The fourth in the hugely profitable – and fun – Men In Black series, Men In Black: International takes the duty to protect Earth from nefarious space aliens to Europe, introducing a new pair of leads and a whole new cast of supporting characters. Between 1997 and 2012 the series, fronted by perpetual charisma machine Will Smith, presented one cosmic cataclysmic conundrum after another, borrowing tropes from the great spy films going back to the Cold War. The first film is a classic of modern science fiction, and even the worst of the three ain’t so bad. With MIB:I, however, the need to replace Smith in the lead has dire consequences that ultimately makes this global adventure fall flat.

First, we meet Molly (Tessa Thompson, Sorry to Bother You, Thor: Ragnarok), a twenty something young woman who once had a close encounter with an extraterrestrial and has spent her life trying to hunt down the organization that zapped her parents’ memories of the event so she can join and find out what’s really out there. Upon her unlikely discovery of MIB headquarters in New York, she impresses the leader, Agent O (Emma Thompson), is asked to join, and is almost immediately sent off to train at the London HQ.

Agent M – as Molly has been rechristened – is quickly introduced to London MIB boss, High T (Liam Neeson) and hotshot Agent H (Chris Hemsworth, Thor). Hearing that Agent H has a hot ticket to a high stakes operation, M inserts herself into the situation, and what was supposed to be a night out wining and dining an intergalactic bigwig quickly goes sideways when they are attacked by a pair of nebulous assassins (played by French dance phenoms, Les Twins), determined to take out their ward. Chaos ensues, and as anyone who has ever seen a movie might expect, their simple task turns out to have intergalactic ramifications.

From there M and H ping pong between London, Marrakesh, Paris, and Naples following leads and attempting to keep the Earth and everything on it from going up in smoke. Unfortunately for them, nothing is as it seems and the journey is far more fraught than any of them anticipated. Along the way they cross paths with a number of silly aliens including one in the form of Smurfish sidekick, Pawny (Kumail Nanjiani, The Big Sick, Silicon Valley), whose only jobs appear to be making silly jokes and looking dopey.

Director F. Gary Gray packs MIB:I with action from soup to nuts, which is one of the only unabashedly positive things I can say about the film. Gray, who has a pretty incredible track record with action films, having made Set It Off, the criminally underrated Law Abiding Citizen, and Fate of the Furious, has his hands full with this one, and acquits himself nicely in that department, but it’s the actors the present the biggest challenge.

MIB:I marks a reunion for Hemsworth and Thompson, who recently appeared in Thor: Ragnarok together in one of the Marvel Universe’s most charming films to date. However, in this film their chemistry is negligible. While they aren’t being pitched as a romantic duo, even as buddy cops they fall short, especially in comparison to the original trio of MIB films.

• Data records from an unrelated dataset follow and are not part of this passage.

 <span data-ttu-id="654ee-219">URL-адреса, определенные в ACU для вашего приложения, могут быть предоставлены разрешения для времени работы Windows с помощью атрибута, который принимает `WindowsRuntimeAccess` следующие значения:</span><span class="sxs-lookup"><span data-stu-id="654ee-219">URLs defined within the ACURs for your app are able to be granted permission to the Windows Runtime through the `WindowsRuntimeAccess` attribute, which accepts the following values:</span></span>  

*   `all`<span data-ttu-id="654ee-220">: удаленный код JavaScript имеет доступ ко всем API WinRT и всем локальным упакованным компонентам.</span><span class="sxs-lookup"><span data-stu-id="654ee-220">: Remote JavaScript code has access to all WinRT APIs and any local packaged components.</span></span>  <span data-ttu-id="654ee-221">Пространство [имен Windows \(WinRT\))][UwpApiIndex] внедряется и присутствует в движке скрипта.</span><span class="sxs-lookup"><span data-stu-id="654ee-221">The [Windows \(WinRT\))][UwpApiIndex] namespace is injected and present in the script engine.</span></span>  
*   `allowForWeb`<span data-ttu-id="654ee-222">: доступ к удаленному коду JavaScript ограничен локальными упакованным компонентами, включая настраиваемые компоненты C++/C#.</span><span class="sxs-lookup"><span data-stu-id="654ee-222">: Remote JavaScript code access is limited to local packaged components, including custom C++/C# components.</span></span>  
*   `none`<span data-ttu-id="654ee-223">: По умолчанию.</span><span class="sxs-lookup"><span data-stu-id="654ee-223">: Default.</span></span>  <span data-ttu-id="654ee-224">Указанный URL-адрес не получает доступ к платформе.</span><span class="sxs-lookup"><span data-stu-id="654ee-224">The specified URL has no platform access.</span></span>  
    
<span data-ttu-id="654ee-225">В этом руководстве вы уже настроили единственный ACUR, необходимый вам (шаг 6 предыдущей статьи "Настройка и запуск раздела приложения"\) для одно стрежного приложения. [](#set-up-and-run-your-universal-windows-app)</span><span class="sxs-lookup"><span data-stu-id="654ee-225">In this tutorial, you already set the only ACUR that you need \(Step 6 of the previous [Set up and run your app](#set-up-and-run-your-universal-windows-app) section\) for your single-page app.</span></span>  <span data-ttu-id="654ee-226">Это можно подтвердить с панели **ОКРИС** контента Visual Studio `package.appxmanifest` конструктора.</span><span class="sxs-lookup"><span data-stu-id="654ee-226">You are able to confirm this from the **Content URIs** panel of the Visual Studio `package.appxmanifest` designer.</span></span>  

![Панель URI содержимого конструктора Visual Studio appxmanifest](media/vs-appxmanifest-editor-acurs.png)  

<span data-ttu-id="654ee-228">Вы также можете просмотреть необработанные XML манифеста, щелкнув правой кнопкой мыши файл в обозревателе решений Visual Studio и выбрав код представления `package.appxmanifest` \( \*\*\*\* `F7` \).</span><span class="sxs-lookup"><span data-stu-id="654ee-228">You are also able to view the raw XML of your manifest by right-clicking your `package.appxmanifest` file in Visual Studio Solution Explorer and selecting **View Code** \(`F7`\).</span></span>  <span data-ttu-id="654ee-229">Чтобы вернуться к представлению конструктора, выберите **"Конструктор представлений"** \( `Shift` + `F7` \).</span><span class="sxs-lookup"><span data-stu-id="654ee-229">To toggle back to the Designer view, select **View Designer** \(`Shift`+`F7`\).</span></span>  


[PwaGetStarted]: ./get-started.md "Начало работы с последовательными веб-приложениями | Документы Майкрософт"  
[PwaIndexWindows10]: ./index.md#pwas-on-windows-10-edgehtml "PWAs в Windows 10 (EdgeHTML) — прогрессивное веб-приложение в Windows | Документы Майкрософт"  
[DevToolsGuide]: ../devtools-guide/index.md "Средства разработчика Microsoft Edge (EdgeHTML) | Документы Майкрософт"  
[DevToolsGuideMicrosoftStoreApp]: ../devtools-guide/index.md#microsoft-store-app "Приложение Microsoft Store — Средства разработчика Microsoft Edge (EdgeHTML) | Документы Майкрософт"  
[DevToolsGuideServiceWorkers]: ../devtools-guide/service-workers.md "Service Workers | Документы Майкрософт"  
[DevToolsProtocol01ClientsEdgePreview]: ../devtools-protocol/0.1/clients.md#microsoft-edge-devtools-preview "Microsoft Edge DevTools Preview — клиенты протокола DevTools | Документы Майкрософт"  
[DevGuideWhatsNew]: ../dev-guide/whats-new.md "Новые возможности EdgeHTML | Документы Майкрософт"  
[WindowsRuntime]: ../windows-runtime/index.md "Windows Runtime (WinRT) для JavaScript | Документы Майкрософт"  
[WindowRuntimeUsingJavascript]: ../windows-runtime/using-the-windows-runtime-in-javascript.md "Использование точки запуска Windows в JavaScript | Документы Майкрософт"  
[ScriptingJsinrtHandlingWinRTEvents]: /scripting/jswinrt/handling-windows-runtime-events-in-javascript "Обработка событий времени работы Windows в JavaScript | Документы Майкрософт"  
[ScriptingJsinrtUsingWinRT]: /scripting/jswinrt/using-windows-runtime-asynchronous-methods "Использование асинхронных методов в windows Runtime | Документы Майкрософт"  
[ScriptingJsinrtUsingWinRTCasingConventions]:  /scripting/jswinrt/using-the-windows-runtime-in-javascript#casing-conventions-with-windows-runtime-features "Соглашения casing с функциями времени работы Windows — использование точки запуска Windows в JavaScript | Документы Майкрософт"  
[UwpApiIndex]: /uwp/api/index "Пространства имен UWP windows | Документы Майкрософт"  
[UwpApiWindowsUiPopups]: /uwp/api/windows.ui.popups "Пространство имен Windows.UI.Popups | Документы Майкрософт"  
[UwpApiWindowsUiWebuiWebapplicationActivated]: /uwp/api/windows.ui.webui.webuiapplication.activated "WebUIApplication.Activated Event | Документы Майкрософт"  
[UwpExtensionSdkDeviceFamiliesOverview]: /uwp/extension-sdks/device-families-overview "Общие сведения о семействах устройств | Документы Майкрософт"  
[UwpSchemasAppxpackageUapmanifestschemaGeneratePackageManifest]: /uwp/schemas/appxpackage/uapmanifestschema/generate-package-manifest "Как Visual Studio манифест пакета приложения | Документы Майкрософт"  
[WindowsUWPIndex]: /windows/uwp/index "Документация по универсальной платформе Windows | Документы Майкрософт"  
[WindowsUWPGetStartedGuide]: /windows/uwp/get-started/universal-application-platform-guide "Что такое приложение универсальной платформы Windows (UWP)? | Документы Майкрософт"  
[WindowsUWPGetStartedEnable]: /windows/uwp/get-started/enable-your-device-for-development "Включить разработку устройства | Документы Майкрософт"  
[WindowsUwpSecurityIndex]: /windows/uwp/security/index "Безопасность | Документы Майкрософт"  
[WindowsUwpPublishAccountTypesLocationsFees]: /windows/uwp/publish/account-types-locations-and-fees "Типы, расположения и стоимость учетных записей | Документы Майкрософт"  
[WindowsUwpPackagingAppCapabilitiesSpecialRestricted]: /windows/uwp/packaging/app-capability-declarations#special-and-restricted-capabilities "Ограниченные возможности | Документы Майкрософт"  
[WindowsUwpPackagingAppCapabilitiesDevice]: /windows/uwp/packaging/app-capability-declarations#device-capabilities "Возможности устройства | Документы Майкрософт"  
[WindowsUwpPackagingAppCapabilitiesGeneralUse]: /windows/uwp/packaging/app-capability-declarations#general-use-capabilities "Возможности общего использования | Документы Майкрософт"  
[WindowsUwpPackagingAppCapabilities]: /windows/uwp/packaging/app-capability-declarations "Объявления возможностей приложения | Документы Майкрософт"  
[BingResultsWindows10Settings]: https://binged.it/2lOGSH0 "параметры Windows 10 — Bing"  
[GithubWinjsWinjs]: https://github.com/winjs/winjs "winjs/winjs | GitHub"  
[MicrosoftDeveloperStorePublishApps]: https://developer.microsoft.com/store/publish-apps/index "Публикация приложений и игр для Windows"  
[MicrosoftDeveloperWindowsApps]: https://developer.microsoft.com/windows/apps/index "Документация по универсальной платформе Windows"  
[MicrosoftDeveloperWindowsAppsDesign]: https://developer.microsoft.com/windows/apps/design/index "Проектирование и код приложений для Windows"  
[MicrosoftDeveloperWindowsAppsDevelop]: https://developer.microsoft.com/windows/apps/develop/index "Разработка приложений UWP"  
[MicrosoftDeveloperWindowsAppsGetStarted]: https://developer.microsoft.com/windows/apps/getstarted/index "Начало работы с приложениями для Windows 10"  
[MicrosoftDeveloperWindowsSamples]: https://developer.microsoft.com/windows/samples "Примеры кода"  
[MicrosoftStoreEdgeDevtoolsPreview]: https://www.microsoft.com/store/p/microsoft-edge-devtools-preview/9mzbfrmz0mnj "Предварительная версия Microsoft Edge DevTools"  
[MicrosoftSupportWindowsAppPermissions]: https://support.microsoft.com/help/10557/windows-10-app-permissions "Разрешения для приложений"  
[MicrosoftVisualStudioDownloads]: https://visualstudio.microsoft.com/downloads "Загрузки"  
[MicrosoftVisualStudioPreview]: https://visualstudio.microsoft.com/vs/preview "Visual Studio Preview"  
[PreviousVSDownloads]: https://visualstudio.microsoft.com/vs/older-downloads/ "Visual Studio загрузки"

With Hemsworth playing the fast and loose Agent H, he is attempting to channel the swagger that Will Smith brought to the second and third films. The problem is that Smith’s swagger was earned through a trial by fire in the first MIB, and with Agent H, he just shows up swinging his dick around like he owns the place with nothing to back it up. Thompson’s Agent M is a newer invention of MIB:I, a logical woman drawn to the agency through a chance encounter with aliens that she just never forgot.

The pair of them do fine with each other, but they aren’t different enough in age, experience, talent, or ability to make for a good odd couple. It feels like watching a pair of old beat cops working a chain snatching case, rather than a mission that could determine the fate of life on earth as we know it. And that’s before even mentioning a couple of completely unnecessary twists and turns that sap the urgency out of the mission altogether in the third act. It’s sloppy film making and poor directing, very disappointing for a series that’s built up tremendous goodwill by following a well tested formula.

Lots of series are able to survive the loss of a leading actor. The most obvious candidate would be the James Bond film that regularly rotate out the old to make room for fresh blood, typically with pretty decent results. Just when you though Sean Connery’s machismo could never be replaced, Roger Moore shows up and holds it down for years. Will Smith’s departure from the MIB films may have sounded a death knell for the popular series, which is sad because they are usually a ton of fun. I am unhappy to report that this team up is completely unable to replace the chemistry and charisma that made these films an almost guaranteed good time for fifteen years. The next Men In Black may be mourning the death of the series, I know I am.